By Catherine B. Johnson, Special to the BDN
Bangor Daily News op-ed
Gov. Paul LePage threatens to increase logging on Maine’s Public Reserved Lands beyond sustainable levels and divert the revenues to unrelated purposes. But his plans run contrary to the origins, unique characteristics and purpose of these Lands.
Maine has about 600,000 acres of Public Reserved Lands, comprising 30 parcels across the North Woods and Down East regions. Many people have hiked, camped, birded, fished or hunted on them, including at the Bigelow Preserve, Donnell Pond, Little Moose and Deboullie units. They differ from other Maine-owned places, such as state parks, wildlife management areas, lands purchased with funding from the Land for Maine’s Future Program, and boat launches.
The Public Reserved Lands system as we know it today was created in the 1970s and 1980s after enterprising Portland Press Herald reporter Bob Cummings unearthed the fact that Maine people owned “reserved public lots,” about 1,000-1,280 acres in every unorganized township. The lots were reserved to the people when Maine was separated from Massachusetts in 1820. Many lots were not actually located on the ground; they were simply a percentage of a township’s entire land base. Over the years the lots, particularly the un-located ones, had become “lost“ and were simply incorporated into the rest of the township. The private owners of the townships — mostly large paper companies — managed the public lots as if they owned them.
When the lots were rediscovered in the 1970s, a complicated trading process began. The state focused on consolidating the scattered parcels into larger units that had multiple public values, including wildlife habitat, scenic areas and recreation sites, as well as timber. The result is the spectacular system of Public Reserved Lands of today.

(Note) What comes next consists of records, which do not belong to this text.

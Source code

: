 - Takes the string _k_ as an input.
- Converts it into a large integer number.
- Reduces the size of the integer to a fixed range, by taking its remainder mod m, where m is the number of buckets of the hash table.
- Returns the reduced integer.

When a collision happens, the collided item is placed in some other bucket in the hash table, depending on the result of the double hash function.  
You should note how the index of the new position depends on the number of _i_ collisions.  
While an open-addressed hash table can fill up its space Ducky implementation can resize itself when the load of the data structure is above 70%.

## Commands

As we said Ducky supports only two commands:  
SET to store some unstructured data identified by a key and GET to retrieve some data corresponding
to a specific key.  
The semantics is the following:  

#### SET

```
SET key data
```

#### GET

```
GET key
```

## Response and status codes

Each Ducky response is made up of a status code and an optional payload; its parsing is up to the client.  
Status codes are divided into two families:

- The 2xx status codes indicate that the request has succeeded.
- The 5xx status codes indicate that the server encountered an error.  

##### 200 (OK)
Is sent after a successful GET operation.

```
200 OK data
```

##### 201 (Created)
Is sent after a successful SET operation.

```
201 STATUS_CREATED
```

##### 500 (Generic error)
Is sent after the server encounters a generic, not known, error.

A unique characteristic is that the lands are subject to a “public trust,” which limits how they can be used. While the state of Maine has absolute power over its other ownerships, it does not have full authority over the Reserved Lands. The Maine Supreme Judicial Court determined that the trust constrains their uses, and any income derived from timber harvesting or other management is likewise subject to the public trust and specific uses.
Management of the Public Reserved Lands is funded entirely by money generated from the lands themselves, primarily from timber harvesting. The revenues pay for all roads, trails, campsites, picnic tables, other recreational infrastructure, wildlife habitat and ecological protection activities, and timber management and harvesting activities. No taxpayer funds are used. The total-self-funding mechanism is unique to our Public Reserved Lands.
The state parks, by contrast, are funded by taxpayers through the General Fund. Management of lands acquired with Land For Maine’s Future funds — places managed by entities such as the Bureau of Parks and Lands, local land trusts, or the Department of Inland Fisheries and Wildlife — may be funded through endowments, harvesting revenues or taxpayer funds.
For 40 years, the Bureau of Parks and Lands (formerly the Bureau of Public Lands) has harvested sustainably on the Public Reserved Lands, managing them in exemplary fashion, improving timber quality and quantity. Today, the lands include some of the best, largest and oldest trees in the state. Big, old trees are not merely economic assets, but they also provide some of the finest habitat in Maine (outside of Baxter State Park) for plant, bird and mammal species that thrive in such environments.
Traditionally, BPL foresters have established harvest levels on Reserved Lands after a timber inventory. The inventory was updated in 2012 by an independent consultant and forms the basis for the current sustainable cut level. Unfortunately, the LePage administration is pushing to log significantly above the scientifically determined levels and wants to divert funds to unrelated purposes — heating the homes of low-income families. But because of the public trust, no matter how worthy the proposal for an alternative use of those funds, the harvest revenues from Reserved Lands may not be diverted elsewhere.
The administration should seek heating monies — a good cause — from sources unencumbered by legal protections that prevent him from doing so. Indeed the public trust doctrine was set up to prevent such unrelated diversions, including illogical connections between harvest revenues and home heating oil.
Equally important, overcutting would degrade the important wildlife habitat and recreational values. Our Public Reserved Lands are a special part of the legacy our forebears gave us two centuries ago. Likewise, we are obliged to pass them unimpaired to generations 200 years down the line. That is what public trust means.
Catherine B. Johnson is the Natural Resources Council of Maine’s North Woods project director and senior staff attorney.